Explain the changes you’re making to the data policies.
We have to wait for the report [from authorities in the UK, which are performing an audit on Cambridge Analytica computers] and the test of leadership is going to be how we react. I think we have an opportunity to lead in the conversation around how consumer data is protected.
One of Mark’s points, we’re going to make consumers aware of all the apps they signed up for and what data has been shared with them, so we have an opportunity here to set a new standard on how consumers can understand how their data is being utilized.
Look at what happened with the Russia ads. We could have sat back and waited and still be waiting for Congress to come up with some type of regulation around transparency in political advertising, and we did not. We led the industry and said not only are we going to make political ads transparent, we’re going to make every ad transparent on Facebook.
Europe is implementing strict digital ad privacy rules called General Data Protection Regulation (GDPR). How do you explain that to advertisers in the simplest terms and how it will affect the industry and your platform?
The headline is that we are going to be compliant with GDPR. We have been working in partnership with European regulators to understand the changes that we need to make. We’re already pretty far along down the path, and of course there will be changes that we will be making to the platform to ensure full compliance.
The GDPR is considered a progressive take on guarding privacy. Why not just roll that out worldwide and wow everyone?
For sure, it’s going to be a tighter restriction on what data is kept, shared and how it’s utilized. Had this not occurred, we would still be talking about GDPR and rolling out the changes. And in an odd sort of turn of events. In many ways I’m actually very happy that we have GDPR coming, because I think it’s going to show some real leadership on our side.
There has been talk of division in the company about how to respond to Facebook’s challenges, from the onslaught of scrutiny over Russians infiltrating the platform to data leaking to metrics problems. It seems to run the spectrum from, “Let’s lay it all out on the table and own it” to “Let’s not.” Where do you fall on that spectrum?

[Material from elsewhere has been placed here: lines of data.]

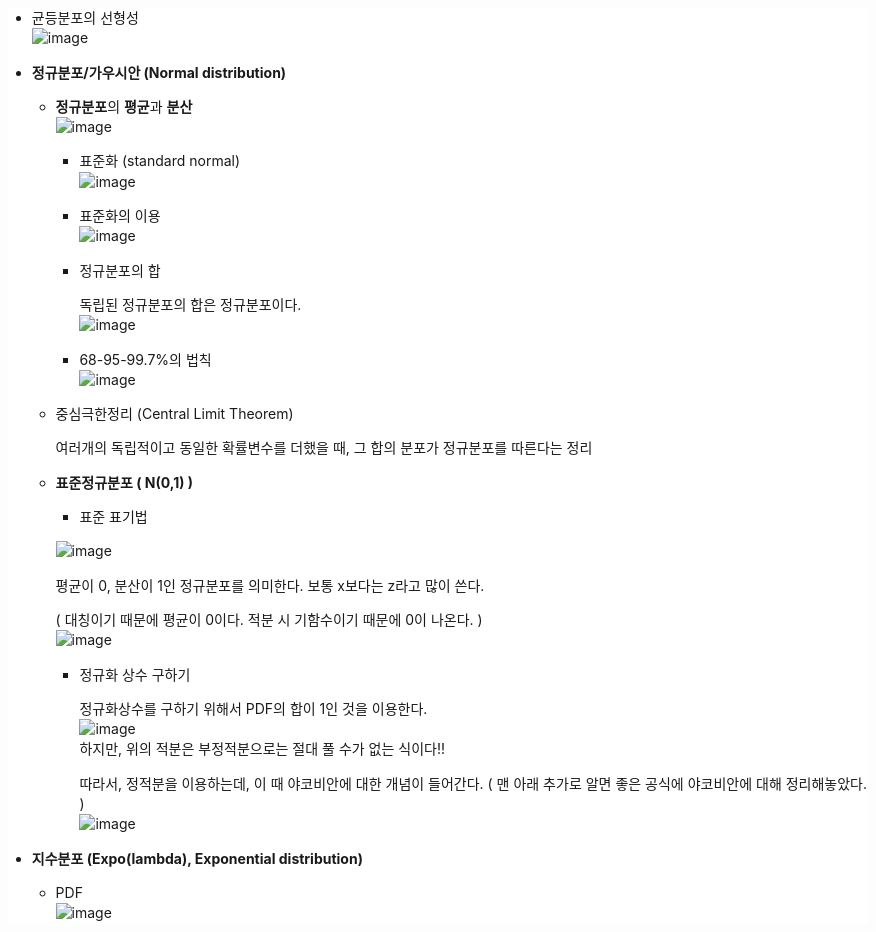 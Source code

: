   - 균등분포의 선형성  
    ![image](https://user-images.githubusercontent.com/71866756/148351531-b147b38b-2325-4a69-aa01-6a778eb9881f.png)    

- **정규분포/가우시안 (Normal distribution)**

  - **정규분포**의 **평균**과 **분산**  
    ![image](https://user-images.githubusercontent.com/71866756/148507162-5349c79f-00cf-493c-b743-79ae52a76a03.png)  
    
  
    - 표준화 (standard normal)  
      ![image](https://user-images.githubusercontent.com/71866756/148507205-6435148e-52d4-4039-a3d5-0b25896d012f.png)  
    
    - 표준화의 이용  
      ![image](https://user-images.githubusercontent.com/71866756/148507247-374db6ca-b404-4449-87f9-0c27ddfffca1.png)  
    
    - 정규분포의 합
    
      독립된 정규분포의 합은 정규분포이다.   
      ![image](https://user-images.githubusercontent.com/71866756/148507272-031ed99d-df6a-45a1-b0f5-e7a2c219de39.png)  
    
      
  
    - 68-95-99.7%의 법칙  
      ![image](https://user-images.githubusercontent.com/71866756/148507312-6969f7d9-a7e4-4796-b7d9-8df2cf30a802.png)  
  
  
  
  - 중심극한정리 (Central Limit Theorem)
  
    여러개의 독립적이고 동일한 확률변수를 더했을 때, 그 합의 분포가 정규분포를 따른다는 정리 
  
    
  
  - **표준정규분포 ( N(0,1) )**
  
    - 표준 표기법  
  
    ![image](https://user-images.githubusercontent.com/71866756/148351568-468f8cbf-a51b-42a1-b045-66ec5c046321.png)  
  
    평균이 0, 분산이 1인 정규분포를 의미한다. 보통 x보다는 z라고 많이 쓴다.
  
    ( 대칭이기 때문에 평균이 0이다. 적분 시 기함수이기 때문에 0이 나온다. )  
    ![image](https://user-images.githubusercontent.com/71866756/148351607-1255c10a-521b-44c7-8daf-af9f7fe901d6.png)  
  
    - 정규화 상수 구하기
  
      정규화상수를 구하기 위해서 PDF의 합이 1인 것을 이용한다.  
      ![image](https://user-images.githubusercontent.com/71866756/148351647-294b44a2-99ac-4839-b99b-20c1c96de3cd.png)  
      하지만, 위의 적분은 부정적분으로는 절대 풀 수가 없는 식이다!!
  
      따라서, 정적분을 이용하는데, 이 때 야코비안에 대한 개념이 들어간다. ( 맨 아래 추가로 알면 좋은 공식에 야코비안에 대해 정리해놓았다. )  
      ![image](https://user-images.githubusercontent.com/71866756/148351682-03440ae8-eada-4b85-9cc1-36425d8f57de.png)  



- **지수분포 (Expo(lambda), Exponential distribution)**

  - PDF  
    ![image](https://user-images.githubusercontent.com/71866756/148507369-c36c3df3-f52e-4cf3-a8cf-1aa5e31cd866.png)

My public record and appearances sort of speak for themselves, starting with how I opened Advertising Week back in 2016 when we had a metric error, addressing that head on. And I believe our company has demonstrated a real desire to be transparent, to hold ourselves accountable, to take ultimate and unconditional responsibility.
I just did a speech last week internally to 5,000 plus people and I talked about how our job is to take unconditional responsibility for what happens on our platform.
Do you get discouraged watching the stream of controversial news? Not just Russia and Cambridge Analytica, but just last week, for instance, Facebook search was autofilling really bad terms, suggesting videos of girls having sex.
I think about it two ways. No. 1, it’s a privilege to work on a platform that has as much scale and relevance to over 2 billion people in the world. It comes with an unbelievable amount of responsibility and I thrive on that. I think the teams thrive on that.
The second is that despite the headlines and the challenges there is not a single day that I don’t wake up and think about the millions of good things that happen on the platform.
Do you think #DeleteFacebook is a real movement with momentum?
I think we need to get a broad consumer marketing campaign out sooner rather than later, and that is something that a few of us are working on and care deeply about. If one person deletes Facebook or deactivates it, we don’t like that – we can see the value in the platform and so do hundreds of millions of people every day.
Last week, at our internal meeting, there was story after story of small businesses coming on stage, people that were running groups, that had their lives changed because of the platform. I don’t think we do a good enough job telling that story, at all.